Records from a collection
────
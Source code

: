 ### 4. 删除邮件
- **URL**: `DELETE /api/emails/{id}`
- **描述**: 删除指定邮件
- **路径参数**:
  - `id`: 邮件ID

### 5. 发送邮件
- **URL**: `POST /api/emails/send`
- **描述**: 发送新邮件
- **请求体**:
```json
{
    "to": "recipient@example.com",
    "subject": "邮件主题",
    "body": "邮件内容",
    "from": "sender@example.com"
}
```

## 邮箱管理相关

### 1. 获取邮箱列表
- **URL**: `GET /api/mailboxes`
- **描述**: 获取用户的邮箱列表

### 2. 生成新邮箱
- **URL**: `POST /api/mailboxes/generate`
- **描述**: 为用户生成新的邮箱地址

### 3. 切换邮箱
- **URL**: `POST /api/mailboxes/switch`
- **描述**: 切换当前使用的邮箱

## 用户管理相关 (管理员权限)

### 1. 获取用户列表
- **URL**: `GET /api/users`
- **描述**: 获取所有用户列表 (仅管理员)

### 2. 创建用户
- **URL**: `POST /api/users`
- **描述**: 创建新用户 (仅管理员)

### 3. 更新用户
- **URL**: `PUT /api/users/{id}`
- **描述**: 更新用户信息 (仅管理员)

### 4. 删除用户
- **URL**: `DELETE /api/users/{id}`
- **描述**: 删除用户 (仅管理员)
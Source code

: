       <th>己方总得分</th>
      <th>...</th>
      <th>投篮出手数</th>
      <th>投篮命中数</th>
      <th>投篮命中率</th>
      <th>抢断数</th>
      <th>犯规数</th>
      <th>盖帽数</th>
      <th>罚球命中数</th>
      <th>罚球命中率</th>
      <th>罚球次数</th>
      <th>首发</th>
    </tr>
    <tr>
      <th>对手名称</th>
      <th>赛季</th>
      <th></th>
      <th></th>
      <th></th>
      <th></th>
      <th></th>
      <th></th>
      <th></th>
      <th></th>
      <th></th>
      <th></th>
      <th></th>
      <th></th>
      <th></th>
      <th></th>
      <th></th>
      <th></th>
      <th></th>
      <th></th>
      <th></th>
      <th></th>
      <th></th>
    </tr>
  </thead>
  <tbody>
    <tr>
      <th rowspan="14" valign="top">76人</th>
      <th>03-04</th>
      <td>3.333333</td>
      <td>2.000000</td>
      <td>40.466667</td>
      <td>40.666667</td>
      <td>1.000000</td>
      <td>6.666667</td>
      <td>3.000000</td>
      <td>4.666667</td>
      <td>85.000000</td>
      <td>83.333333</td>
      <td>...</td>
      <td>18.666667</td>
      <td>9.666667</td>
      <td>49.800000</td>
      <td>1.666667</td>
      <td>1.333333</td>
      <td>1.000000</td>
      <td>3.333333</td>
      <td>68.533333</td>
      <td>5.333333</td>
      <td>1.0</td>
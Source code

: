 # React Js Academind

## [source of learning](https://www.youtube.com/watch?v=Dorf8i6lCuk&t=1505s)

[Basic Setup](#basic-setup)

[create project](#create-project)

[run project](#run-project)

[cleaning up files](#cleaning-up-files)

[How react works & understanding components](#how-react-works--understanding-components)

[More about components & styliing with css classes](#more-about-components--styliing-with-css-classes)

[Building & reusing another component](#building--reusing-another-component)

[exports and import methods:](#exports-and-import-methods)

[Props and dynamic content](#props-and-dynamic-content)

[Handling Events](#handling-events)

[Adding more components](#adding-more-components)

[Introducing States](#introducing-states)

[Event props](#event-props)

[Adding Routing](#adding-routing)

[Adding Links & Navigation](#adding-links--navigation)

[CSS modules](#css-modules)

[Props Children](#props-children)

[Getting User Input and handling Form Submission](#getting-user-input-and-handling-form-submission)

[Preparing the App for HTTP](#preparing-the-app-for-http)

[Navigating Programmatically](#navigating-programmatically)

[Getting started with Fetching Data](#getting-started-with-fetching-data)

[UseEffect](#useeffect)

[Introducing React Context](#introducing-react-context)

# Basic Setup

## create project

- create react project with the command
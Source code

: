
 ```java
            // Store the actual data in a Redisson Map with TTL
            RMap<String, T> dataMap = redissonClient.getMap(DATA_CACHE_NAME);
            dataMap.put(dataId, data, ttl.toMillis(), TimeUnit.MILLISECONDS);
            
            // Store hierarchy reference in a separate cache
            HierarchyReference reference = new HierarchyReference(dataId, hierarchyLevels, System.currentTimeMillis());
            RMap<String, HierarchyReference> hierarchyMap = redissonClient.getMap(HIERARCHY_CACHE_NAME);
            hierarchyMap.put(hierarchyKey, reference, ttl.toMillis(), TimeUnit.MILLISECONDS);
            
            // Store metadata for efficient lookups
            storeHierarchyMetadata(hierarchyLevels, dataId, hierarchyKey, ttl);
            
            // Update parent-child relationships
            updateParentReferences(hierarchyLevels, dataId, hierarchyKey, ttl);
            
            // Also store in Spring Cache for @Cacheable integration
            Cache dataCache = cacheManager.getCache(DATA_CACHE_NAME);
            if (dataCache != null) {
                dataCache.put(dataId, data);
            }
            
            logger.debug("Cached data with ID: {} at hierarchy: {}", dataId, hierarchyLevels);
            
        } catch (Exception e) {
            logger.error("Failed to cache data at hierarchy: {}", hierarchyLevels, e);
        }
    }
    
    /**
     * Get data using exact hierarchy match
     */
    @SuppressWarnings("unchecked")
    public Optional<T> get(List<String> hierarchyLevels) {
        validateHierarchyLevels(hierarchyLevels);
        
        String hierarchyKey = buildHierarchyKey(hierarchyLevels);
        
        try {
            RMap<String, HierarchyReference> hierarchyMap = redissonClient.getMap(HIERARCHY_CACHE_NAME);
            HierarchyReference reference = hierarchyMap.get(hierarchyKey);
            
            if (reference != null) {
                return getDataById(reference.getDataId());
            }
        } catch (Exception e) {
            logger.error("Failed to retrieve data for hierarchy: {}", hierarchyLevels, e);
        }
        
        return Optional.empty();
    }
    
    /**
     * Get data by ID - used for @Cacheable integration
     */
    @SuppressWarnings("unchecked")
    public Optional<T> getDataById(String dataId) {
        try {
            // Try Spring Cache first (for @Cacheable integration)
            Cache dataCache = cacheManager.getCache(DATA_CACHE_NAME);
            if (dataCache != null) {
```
────
◆ DIRECTIONS FOR THIS TASK ◆
Repeat word for word the lines above that run from the line containing "<td>9.666667</td>" through the line containing "[Navigating Programmatically](#navigating-programmatically)", both ends included, and nothing else.

◆ TASK ANSWER ◆
      <td>9.666667</td>
      <td>49.800000</td>
      <td>1.666667</td>
      <td>1.333333</td>
      <td>1.000000</td>
      <td>3.333333</td>
      <td>68.533333</td>
      <td>5.333333</td>
      <td>1.0</td>
Source code

: # React Js Academind

## [source of learning](https://www.youtube.com/watch?v=Dorf8i6lCuk&t=1505s)

[Basic Setup](#basic-setup)

[create project](#create-project)

[run project](#run-project)

[cleaning up files](#cleaning-up-files)

[How react works & understanding components](#how-react-works--understanding-components)

[More about components & styliing with css classes](#more-about-components--styliing-with-css-classes)

[Building & reusing another component](#building--reusing-another-component)

[exports and import methods:](#exports-and-import-methods)

[Props and dynamic content](#props-and-dynamic-content)

[Handling Events](#handling-events)

[Adding more components](#adding-more-components)

[Introducing States](#introducing-states)

[Event props](#event-props)

[Adding Routing](#adding-routing)

[Adding Links & Navigation](#adding-links--navigation)

[CSS modules](#css-modules)

[Props Children](#props-children)

[Getting User Input and handling Form Submission](#getting-user-input-and-handling-form-submission)

[Preparing the App for HTTP](#preparing-the-app-for-http)

[Navigating Programmatically](#navigating-programmatically)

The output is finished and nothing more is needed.